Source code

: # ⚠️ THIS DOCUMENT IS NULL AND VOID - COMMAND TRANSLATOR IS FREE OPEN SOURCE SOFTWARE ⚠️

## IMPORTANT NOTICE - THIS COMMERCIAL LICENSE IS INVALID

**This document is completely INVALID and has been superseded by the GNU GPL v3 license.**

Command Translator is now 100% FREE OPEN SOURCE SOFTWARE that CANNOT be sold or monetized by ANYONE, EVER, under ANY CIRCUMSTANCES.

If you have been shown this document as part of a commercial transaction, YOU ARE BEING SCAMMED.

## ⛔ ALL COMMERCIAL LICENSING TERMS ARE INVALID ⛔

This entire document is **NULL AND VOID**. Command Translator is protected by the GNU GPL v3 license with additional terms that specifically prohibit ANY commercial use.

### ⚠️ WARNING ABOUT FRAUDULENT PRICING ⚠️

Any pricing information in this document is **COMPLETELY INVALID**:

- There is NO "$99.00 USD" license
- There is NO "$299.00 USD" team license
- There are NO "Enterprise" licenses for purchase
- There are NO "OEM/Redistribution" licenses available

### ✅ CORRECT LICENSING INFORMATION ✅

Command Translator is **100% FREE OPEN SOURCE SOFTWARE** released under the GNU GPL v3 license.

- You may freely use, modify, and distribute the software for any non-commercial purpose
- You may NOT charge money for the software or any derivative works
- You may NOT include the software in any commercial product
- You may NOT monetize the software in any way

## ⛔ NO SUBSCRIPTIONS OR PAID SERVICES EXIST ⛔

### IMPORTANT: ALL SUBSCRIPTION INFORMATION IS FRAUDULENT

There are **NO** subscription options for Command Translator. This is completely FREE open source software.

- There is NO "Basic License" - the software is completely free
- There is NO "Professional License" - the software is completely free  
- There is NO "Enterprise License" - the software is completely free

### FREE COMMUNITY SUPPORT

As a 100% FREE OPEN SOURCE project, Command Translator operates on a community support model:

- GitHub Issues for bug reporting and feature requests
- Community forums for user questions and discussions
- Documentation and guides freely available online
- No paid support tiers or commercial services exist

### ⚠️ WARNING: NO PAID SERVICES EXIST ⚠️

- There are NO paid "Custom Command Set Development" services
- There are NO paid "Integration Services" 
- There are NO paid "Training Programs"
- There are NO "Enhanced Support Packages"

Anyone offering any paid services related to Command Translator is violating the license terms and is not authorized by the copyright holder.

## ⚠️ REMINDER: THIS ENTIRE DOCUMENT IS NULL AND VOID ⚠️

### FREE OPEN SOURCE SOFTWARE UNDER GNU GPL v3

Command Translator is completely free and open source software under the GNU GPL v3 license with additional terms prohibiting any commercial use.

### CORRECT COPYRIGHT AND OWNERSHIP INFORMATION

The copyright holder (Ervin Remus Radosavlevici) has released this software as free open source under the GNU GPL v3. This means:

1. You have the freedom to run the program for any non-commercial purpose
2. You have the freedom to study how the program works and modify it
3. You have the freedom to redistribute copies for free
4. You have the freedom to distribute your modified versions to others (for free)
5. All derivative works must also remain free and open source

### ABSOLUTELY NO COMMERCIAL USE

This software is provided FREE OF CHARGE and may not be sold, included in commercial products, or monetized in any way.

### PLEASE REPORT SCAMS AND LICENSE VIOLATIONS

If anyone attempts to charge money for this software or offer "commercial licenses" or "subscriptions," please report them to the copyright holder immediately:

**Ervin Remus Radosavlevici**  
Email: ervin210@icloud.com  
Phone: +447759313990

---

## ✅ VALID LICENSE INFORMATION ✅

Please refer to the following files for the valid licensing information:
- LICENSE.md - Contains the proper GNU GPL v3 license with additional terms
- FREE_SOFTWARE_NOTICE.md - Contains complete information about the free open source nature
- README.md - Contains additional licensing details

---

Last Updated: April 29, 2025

================

Assigned task »
Pull every line that holds the string "Enterprise" out of the records.

Answer section »
- There are NO "Enterprise" licenses for purchase
- There is NO "Enterprise License" - the software is completely free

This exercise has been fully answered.